EXERCISE: Copy each line below as written, but skip the pictures.

DATA SECTION:
-------
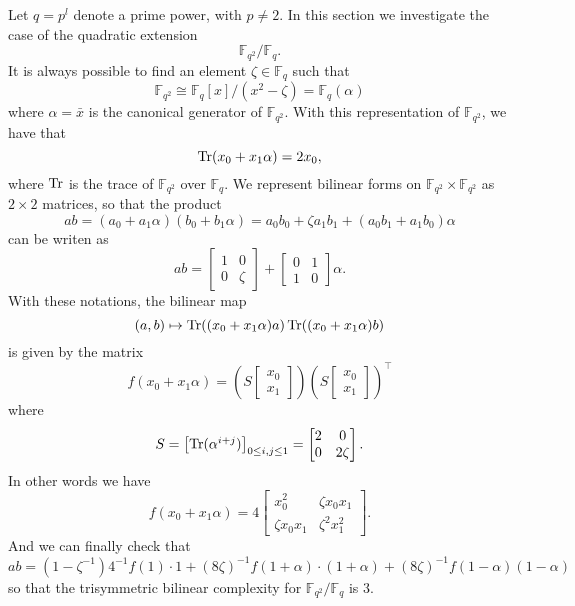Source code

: \documentclass[a4paper,11pt]{article}
\begin{document}
Let $q=p^l$ denote a prime power, with $p\neq2$. In this section we investigate
the case of the quadratic extension 
\[
  \mathbb{F}_{q^2}/\mathbb{F}_q.
\]
It is always possible to find an element $\zeta\in\mathbb{F}_q$ such that 
\[
  \mathbb{F}_{q^2}\cong \mathbb{F}_{q}[x]/(x^2-\zeta)=\mathbb{F}_q(\alpha)
\]
where $\alpha=\bar x$ is the canonical generator of $\mathbb{F}_{q^2}$. With
this representation of $\mathbb{F}_{q^2}$, we have that
\[
  \operatorname{Tr}(x_0 + x_1\alpha) = 2x_0,
\]
where $\operatorname{Tr}$ is the trace of $\mathbb{F}_{q^2}$ over $\mathbb{F}_q$.
We represent
bilinear forms on $\mathbb{F}_{q^2}\times \mathbb{F}_{q^2}$ as $2\times2$
matrices, so that the product
\[
  ab = (a_0+a_1\alpha)(b_0+b_1\alpha)=a_0b_0+\zeta a_1b_1
  +(a_0b_1+a_1b_0)\alpha
\]
can be writen as
\[
  ab = 
  \begin{bmatrix}
    1 & 0 \\
    0 & \zeta
  \end{bmatrix}
  +
  \begin{bmatrix}
    0 & 1 \\
    1 & 0
  \end{bmatrix}\alpha.
\]
With these notations, the bilinear map 
\[
  (a, b)\mapsto \operatorname{Tr}((x_0+x_1\alpha)a)\operatorname{Tr}((x_0+x_1\alpha)b)
\]
is given by the matrix 
\[
  f(x_0+x_1\alpha)=
  \left(S 
  \begin{bmatrix}
    x_0 \\
    x_1
  \end{bmatrix}\right)
  \left(S 
  \begin{bmatrix}
    x_0 \\
    x_1
  \end{bmatrix}\right)^\intercal
\]
where
\[
  S =
  \begin{bmatrix}
    \operatorname{Tr}(\alpha^{i+j})
  \end{bmatrix}_{0\leq i, j\leq 1}
  =
  \begin{bmatrix}
   2 & 0 \\
   0 & 2\zeta
  \end{bmatrix}.
\]
In other words we have
\[
  f(x_0+x_1\alpha) = 
  4\begin{bmatrix}
   x_0^2 & \zeta x_0x_1 \\
   \zeta x_0 x_1 & \zeta^2 x_1^2
  \end{bmatrix}.
\]
And we can finally check that
\[
  ab = (1-\zeta^{-1})4^{-1}f(1)\cdot1 +
  (8\zeta)^{-1}f(1+\alpha)\cdot(1+\alpha)+(8\zeta)^{-1}f(1-\alpha)(1-\alpha)
\]
so that the trisymmetric bilinear complexity for
$\mathbb{F}_{q^2}/\mathbb{F}_{q}$ is $3$.



\end{document}
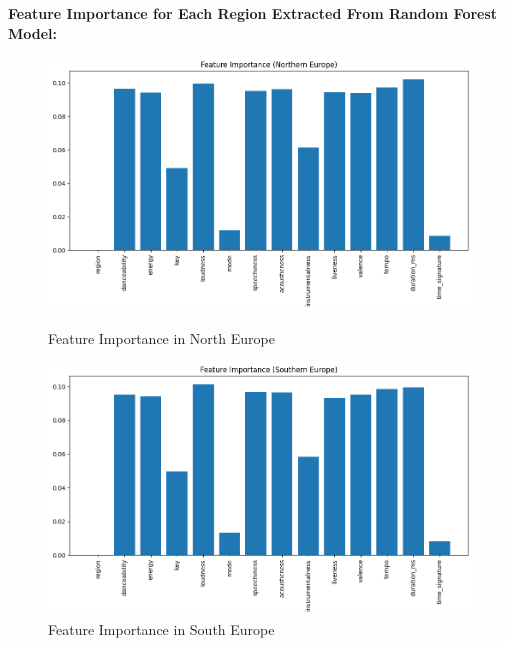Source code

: \newpage
\textbf{Feature Importance for Each Region Extracted From Random Forest Model:}
\begin{figure}[h]
    \centering
    \begin{minipage}{0.45\textwidth}
        \centering
        \includegraphics[width=\linewidth]{media/rf_feature_imp_northen_europe.png}
        \caption{Feature Importance in North Europe}
    \end{minipage}%
    \hspace{0.05\textwidth} %
    \begin{minipage}{0.45\textwidth}
        \centering
        \includegraphics[width=\linewidth]{media/rf_feature_imp_southern_europe.png}
        \caption{Feature Importance in South Europe}
    \end{minipage}
\end{figure}
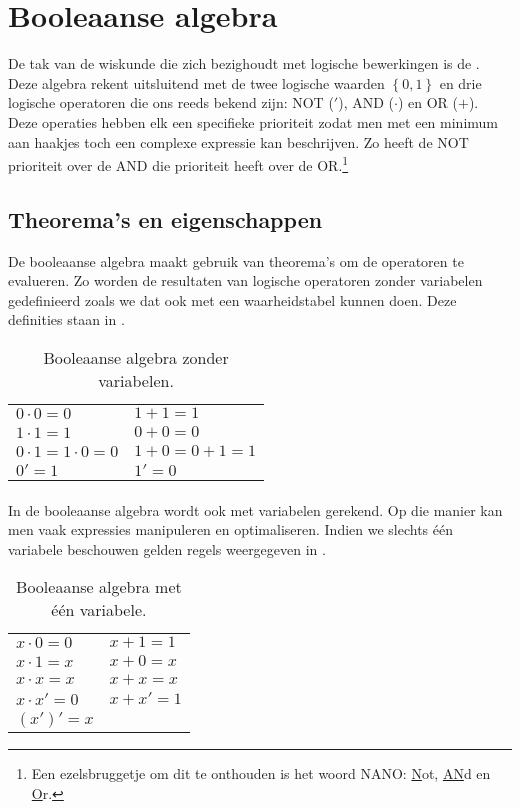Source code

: \section{Booleaanse algebra}
De tak van de wiskunde die zich bezighoudt met logische bewerkingen is de . Deze algebra rekent uitsluitend met de twee logische waarden $\left\{0,1\right\}$ en drie logische operatoren die ons reeds bekend zijn: NOT ($'$), AND ($\cdot$) en OR ($+$). Deze operaties hebben elk een specifieke prioriteit zodat men met een minimum aan haakjes toch een complexe expressie kan beschrijven. Zo heeft de NOT prioriteit over de AND die prioriteit heeft over de OR.\footnote{Een ezelsbruggetje om dit te onthouden is het woord NANO: \underline{N}ot, \underline{AN}d en \underline{O}r.}

\subsection{Theorema's en eigenschappen}
De booleaanse algebra maakt gebruik van theorema's om de operatoren te evalueren. Zo worden de resultaten van logische operatoren zonder variabelen gedefinieerd zoals we dat ook met een waarheidstabel kunnen doen. Deze definities staan in .
\begin{table}[htb]
\centering
\begin{tabular}{ll}
$0\cdot0=0$&$1+1=1$\\
$1\cdot1=1$&$0+0=0$\\
$0\cdot1=1\cdot0=0$&$1+0=0+1=1$\\
$0'=1$&$1'=0$
\end{tabular}
\caption{Booleaanse algebra zonder variabelen.}
\end{table}

\paragraph{}
In de booleaanse algebra wordt ook met variabelen gerekend. Op die manier kan men vaak expressies manipuleren en optimaliseren. Indien we slechts \'e\'en variabele beschouwen gelden regels weergegeven in .
\begin{table}[htb]
\centering
\begin{tabular}{ll}
$x\cdot 0=0$&$x+1=1$\\
$x\cdot 1=x$&$x+0=x$\\
$x\cdot x=x$&$x+x=x$\\
$x\cdot x'=0$&$x+x'=1$\\
$(x')'=x$&\\
\end{tabular}
\caption{Booleaanse algebra met \'e\'en variabele.}
\end{table}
-------
RESPONSE BOX:
Source code

: \documentclass[a4paper,11pt]{article}
\begin{document}
Let $q=p^l$ denote a prime power, with $p\neq2$. In this section we investigate
the case of the quadratic extension 
\[
  \mathbb{F}_{q^2}/\mathbb{F}_q.
\]
It is always possible to find an element $\zeta\in\mathbb{F}_q$ such that 
\[
  \mathbb{F}_{q^2}\cong \mathbb{F}_{q}[x]/(x^2-\zeta)=\mathbb{F}_q(\alpha)
\]
where $\alpha=\bar x$ is the canonical generator of $\mathbb{F}_{q^2}$. With
this representation of $\mathbb{F}_{q^2}$, we have that
\[
  \operatorname{Tr}(x_0 + x_1\alpha) = 2x_0,
\]
where $\operatorname{Tr}$ is the trace of $\mathbb{F}_{q^2}$ over $\mathbb{F}_q$.
We represent
bilinear forms on $\mathbb{F}_{q^2}\times \mathbb{F}_{q^2}$ as $2\times2$
matrices, so that the product
\[
  ab = (a_0+a_1\alpha)(b_0+b_1\alpha)=a_0b_0+\zeta a_1b_1
  +(a_0b_1+a_1b_0)\alpha
\]
can be writen as
\[
  ab = 
  \begin{bmatrix}
    1 & 0 \\
    0 & \zeta
  \end{bmatrix}
  +
  \begin{bmatrix}
    0 & 1 \\
    1 & 0
  \end{bmatrix}\alpha.
\]
With these notations, the bilinear map 
\[
  (a, b)\mapsto \operatorname{Tr}((x_0+x_1\alpha)a)\operatorname{Tr}((x_0+x_1\alpha)b)
\]
is given by the matrix 
\[
  f(x_0+x_1\alpha)=
  \left(S 
  \begin{bmatrix}
    x_0 \\
    x_1
  \end{bmatrix}\right)
  \left(S 
  \begin{bmatrix}
    x_0 \\
    x_1
  \end{bmatrix}\right)^\intercal
\]
where
\[
  S =
  \begin{bmatrix}
    \operatorname{Tr}(\alpha^{i+j})
  \end{bmatrix}_{0\leq i, j\leq 1}
  =
  \begin{bmatrix}
   2 & 0 \\
   0 & 2\zeta
  \end{bmatrix}.
\]
In other words we have
\[
  f(x_0+x_1\alpha) = 
  4\begin{bmatrix}
   x_0^2 & \zeta x_0x_1 \\
   \zeta x_0 x_1 & \zeta^2 x_1^2
  \end{bmatrix}.
\]
And we can finally check that
\[
  ab = (1-\zeta^{-1})4^{-1}f(1)\cdot1 +
  (8\zeta)^{-1}f(1+\alpha)\cdot(1+\alpha)+(8\zeta)^{-1}f(1-\alpha)(1-\alpha)
\]
so that the trisymmetric bilinear complexity for
$\mathbb{F}_{q^2}/\mathbb{F}_{q}$ is $3$.



\end{document}
Source code

: \newpage
\textbf{Feature Importance for Each Region Extracted From Random Forest Model:}
\begin{figure}[h]
    \centering
    \begin{minipage}{0.45\textwidth}
        \centering
        \includegraphics[width=\linewidth]{media/rf_feature_imp_northen_europe.png}
        \caption{Feature Importance in North Europe}
    \end{minipage}%
    \hspace{0.05\textwidth} %
    \begin{minipage}{0.45\textwidth}
        \centering
        \includegraphics[width=\linewidth]{media/rf_feature_imp_southern_europe.png}
        \caption{Feature Importance in South Europe}
    \end{minipage}
\end{figure}
Source code

: \section{Booleaanse algebra}
De tak van de wiskunde die zich bezighoudt met logische bewerkingen is de . Deze algebra rekent uitsluitend met de twee logische waarden $\left\{0,1\right\}$ en drie logische operatoren die ons reeds bekend zijn: NOT ($'$), AND ($\cdot$) en OR ($+$). Deze operaties hebben elk een specifieke prioriteit zodat men met een minimum aan haakjes toch een complexe expressie kan beschrijven. Zo heeft de NOT prioriteit over de AND die prioriteit heeft over de OR.\footnote{Een ezelsbruggetje om dit te onthouden is het woord NANO: \underline{N}ot, \underline{AN}d en \underline{O}r.}

\subsection{Theorema's en eigenschappen}
De booleaanse algebra maakt gebruik van theorema's om de operatoren te evalueren. Zo worden de resultaten van logische operatoren zonder variabelen gedefinieerd zoals we dat ook met een waarheidstabel kunnen doen. Deze definities staan in .
\begin{table}[htb]
\centering
\begin{tabular}{ll}
$0\cdot0=0$&$1+1=1$\\
$1\cdot1=1$&$0+0=0$\\
$0\cdot1=1\cdot0=0$&$1+0=0+1=1$\\
$0'=1$&$1'=0$
\end{tabular}
\caption{Booleaanse algebra zonder variabelen.}
\end{table}

\paragraph{}
In de booleaanse algebra wordt ook met variabelen gerekend. Op die manier kan men vaak expressies manipuleren en optimaliseren. Indien we slechts \'e\'en variabele beschouwen gelden regels weergegeven in .
\begin{table}[htb]
\centering
\begin{tabular}{ll}
$x\cdot 0=0$&$x+1=1$\\
$x\cdot 1=x$&$x+0=x$\\
$x\cdot x=x$&$x+x=x$\\
$x\cdot x'=0$&$x+x'=1$\\
$(x')'=x$&\\
\end{tabular}
\caption{Booleaanse algebra met \'e\'en variabele.}
\end{table}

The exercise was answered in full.